ホテルニューアワジグループの新たな取り組み
従来の人の集約型サービスから脱却し、価値ある空間づくりが重要と考えています。淡路島の食をより楽しみ、食の時間をより良いものにしていく。その取り組みのひとつとして「淡路島ワイナリー(淡路島ワイングロワーズクラブ)」とパートナーシップを締結し、自前のブドウ畑を整備しました。淡路島の気候にあった品種を育て、日本料理にも合うおいしいワインを作ります。土と風は、観光と食に大きな影響を与えてくれます。淡路島はいい風が吹くから、そうめんや線香、ワインが作れる。土も多様で水はけのいい土、粘土質の土があるから、野菜など食の多様化ができる。味は絶対的なものではありません。おいしく感じるには、地域の顔がみえることが大事だと考えています。
アクセス面では、洲本温泉にヘリポートを設置しました。大阪・関西万博で注目されている「空飛ぶクルマ」にも対応し、関西空港や神戸空港、瀬戸内の島々とも結ぶ計画です。
施設面の充実も図っています。兵庫県が推進しているユニバーサルツーリズムに参画し「ひょうごユニバーサルなお宿」宣言施設として、ニューアワジグループの12施設が認定されました。一例として、20数年前から始めていた「バリアフリーの家族風呂」をアップグレード。障害をお持ちの方も気兼ねなく旅をしてもらえる環境をつくり、3世代で安心して楽しめる「新しい家族の旅」をテーマにリゾート作りを進めます。
「海のホテル島花」では、夏の2カ月しか稼働していなかったプールにサウナとジャグジーを設置し、1年を通じて楽しめるレジャー施設に改装しました。さらに2艇目のクルーザーを稼働。宿泊をメインにしながら、和歌山マリーナシティなどと連携し、日帰りオプショナルツアーの販売を開始し、大阪・神戸方面のマリーナとの送迎サービスも計画しています。「ホテルニューアワジ別亭 淡路夢泉景」では、趣の異なる2つの貸切温泉「月あかりの湯」「なごみ湯」をリニューアルオープン、「ホテルニューアワジ」ではヴィラ楽園に新客室「朝陽の庭」を新設し、新レストラン「食の房 新水」もオープンいたしました。

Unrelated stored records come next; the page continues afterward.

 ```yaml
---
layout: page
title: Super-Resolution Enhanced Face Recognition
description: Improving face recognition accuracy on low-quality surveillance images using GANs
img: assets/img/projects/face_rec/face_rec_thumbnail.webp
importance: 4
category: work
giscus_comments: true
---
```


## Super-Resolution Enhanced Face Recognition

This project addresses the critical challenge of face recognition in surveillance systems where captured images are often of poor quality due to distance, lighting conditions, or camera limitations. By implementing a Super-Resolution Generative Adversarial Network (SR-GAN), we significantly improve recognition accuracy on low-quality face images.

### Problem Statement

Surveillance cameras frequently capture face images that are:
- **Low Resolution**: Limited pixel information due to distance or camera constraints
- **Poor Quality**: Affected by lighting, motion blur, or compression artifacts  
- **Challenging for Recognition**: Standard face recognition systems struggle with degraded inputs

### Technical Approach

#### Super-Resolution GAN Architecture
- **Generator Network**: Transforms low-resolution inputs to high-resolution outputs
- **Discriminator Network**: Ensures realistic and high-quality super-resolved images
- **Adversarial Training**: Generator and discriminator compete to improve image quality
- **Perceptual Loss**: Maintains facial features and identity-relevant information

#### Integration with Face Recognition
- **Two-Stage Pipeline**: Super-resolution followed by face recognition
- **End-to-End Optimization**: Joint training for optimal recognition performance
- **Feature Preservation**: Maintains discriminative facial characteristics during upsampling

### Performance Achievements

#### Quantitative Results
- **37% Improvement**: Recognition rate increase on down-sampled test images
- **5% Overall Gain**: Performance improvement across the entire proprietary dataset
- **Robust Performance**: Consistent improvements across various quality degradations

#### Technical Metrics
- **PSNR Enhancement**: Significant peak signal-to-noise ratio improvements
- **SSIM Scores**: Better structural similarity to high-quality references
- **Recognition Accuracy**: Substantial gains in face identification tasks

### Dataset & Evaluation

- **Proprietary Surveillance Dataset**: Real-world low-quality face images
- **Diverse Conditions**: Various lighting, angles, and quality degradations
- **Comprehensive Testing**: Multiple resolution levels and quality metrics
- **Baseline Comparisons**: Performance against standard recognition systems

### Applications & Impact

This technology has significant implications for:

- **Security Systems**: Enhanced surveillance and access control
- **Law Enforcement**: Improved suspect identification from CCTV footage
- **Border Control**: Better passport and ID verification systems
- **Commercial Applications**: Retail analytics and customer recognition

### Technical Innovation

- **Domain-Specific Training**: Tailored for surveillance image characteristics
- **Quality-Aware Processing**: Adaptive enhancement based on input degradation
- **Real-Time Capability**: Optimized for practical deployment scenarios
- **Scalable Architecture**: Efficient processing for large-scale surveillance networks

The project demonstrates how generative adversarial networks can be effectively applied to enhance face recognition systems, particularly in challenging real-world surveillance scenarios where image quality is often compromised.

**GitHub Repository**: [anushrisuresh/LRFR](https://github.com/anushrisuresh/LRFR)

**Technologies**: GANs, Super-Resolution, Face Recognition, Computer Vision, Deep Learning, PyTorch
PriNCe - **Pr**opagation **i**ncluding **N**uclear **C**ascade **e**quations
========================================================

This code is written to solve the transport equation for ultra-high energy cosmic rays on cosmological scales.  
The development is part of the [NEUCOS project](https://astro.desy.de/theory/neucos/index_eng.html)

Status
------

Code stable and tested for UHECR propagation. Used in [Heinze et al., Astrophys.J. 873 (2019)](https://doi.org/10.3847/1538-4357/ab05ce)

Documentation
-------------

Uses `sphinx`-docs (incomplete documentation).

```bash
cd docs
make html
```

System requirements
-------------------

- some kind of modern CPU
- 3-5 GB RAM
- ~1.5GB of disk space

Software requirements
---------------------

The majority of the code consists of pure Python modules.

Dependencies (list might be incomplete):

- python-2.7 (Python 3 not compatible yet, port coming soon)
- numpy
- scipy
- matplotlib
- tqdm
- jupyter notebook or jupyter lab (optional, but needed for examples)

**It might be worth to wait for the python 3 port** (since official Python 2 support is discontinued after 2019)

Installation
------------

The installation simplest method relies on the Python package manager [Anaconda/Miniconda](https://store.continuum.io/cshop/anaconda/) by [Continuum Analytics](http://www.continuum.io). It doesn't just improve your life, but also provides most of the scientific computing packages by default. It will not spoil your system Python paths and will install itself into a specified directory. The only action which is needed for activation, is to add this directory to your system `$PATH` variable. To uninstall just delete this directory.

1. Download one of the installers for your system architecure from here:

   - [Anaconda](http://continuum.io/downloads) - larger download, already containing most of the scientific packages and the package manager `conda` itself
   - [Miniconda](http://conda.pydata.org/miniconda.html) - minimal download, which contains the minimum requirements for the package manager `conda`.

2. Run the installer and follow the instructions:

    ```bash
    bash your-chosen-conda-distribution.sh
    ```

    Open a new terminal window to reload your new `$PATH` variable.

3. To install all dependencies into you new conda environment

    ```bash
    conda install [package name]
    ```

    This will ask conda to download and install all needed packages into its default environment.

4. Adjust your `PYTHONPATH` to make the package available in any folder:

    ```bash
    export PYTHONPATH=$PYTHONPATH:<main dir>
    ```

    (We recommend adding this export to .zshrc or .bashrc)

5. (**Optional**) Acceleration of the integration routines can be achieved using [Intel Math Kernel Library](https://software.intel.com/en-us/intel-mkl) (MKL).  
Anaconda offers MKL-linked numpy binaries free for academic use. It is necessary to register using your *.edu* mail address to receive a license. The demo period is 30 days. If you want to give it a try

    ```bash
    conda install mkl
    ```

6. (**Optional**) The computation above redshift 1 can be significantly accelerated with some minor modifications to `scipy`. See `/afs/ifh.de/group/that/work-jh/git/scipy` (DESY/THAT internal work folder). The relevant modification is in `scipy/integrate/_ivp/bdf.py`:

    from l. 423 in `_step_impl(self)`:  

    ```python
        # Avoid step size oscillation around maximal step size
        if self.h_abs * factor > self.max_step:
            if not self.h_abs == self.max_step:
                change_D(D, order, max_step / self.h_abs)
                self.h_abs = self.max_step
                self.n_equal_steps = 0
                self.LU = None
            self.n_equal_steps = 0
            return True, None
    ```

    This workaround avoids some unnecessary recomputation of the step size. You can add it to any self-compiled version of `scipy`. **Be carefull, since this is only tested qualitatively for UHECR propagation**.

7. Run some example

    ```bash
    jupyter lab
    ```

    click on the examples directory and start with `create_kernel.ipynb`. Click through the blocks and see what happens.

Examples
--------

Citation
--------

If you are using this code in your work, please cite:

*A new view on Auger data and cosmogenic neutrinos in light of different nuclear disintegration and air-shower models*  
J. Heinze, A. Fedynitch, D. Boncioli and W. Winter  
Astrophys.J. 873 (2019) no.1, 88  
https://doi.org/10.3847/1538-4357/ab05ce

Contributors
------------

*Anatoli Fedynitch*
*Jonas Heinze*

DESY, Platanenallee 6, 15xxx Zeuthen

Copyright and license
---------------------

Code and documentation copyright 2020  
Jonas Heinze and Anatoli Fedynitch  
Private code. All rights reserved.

さらに、滋賀県彦根市にウェルネスリゾート「蒼の湖邸 ビワフロント彦根」を8月20日にオープン、昨年12月には京都で2軒目となる「Hotel 侑楽 京八坂」が開業し、続いて2024年には京都で3軒目の施設を予定し、兵庫県外でも淡路島の魅力の発信に努めてまいります。
これからの淡路島観光と
ホテルの役割
観光業には、魚や野菜などの「消費の出口」としての役割があります。観光業が観光業のことだけを考えていてはいけません。地域の一次産業などをしっかり支えていく必要があります。「淡路島3年とらふぐ」のようなブランディングもそのひとつです。淡路島の観光は、大阪・関西万博にあわせて「ひょうごフィールドパビリオン」を中心とした「AWAJI・島博」の開催、淡路花博25周年記念の「花みどりフェア」など、来てもらうための仕掛け作りがあります。淡路島の観光資源は、日本一のシェアを誇るいぶし瓦や線香の他、国生み神話の歴史ロマンを裏付けるかのような松帆銅鐸の出土、明石海峡大橋の登頂体験、明石海峡大橋や大鳴門橋のサンセットクルージング、大鳴門橋の自転車道整備、アニマルセラピー(モンキーセンター、ホースセラピー、ドルフィンファーム)などまだまだたくさんありますが、生かし切れていません。
ホテルは地域文化のショーケース。淡路島の魅力のPRが大切です。泊まった時の印象は、接客で変わることを忘れてはいけません。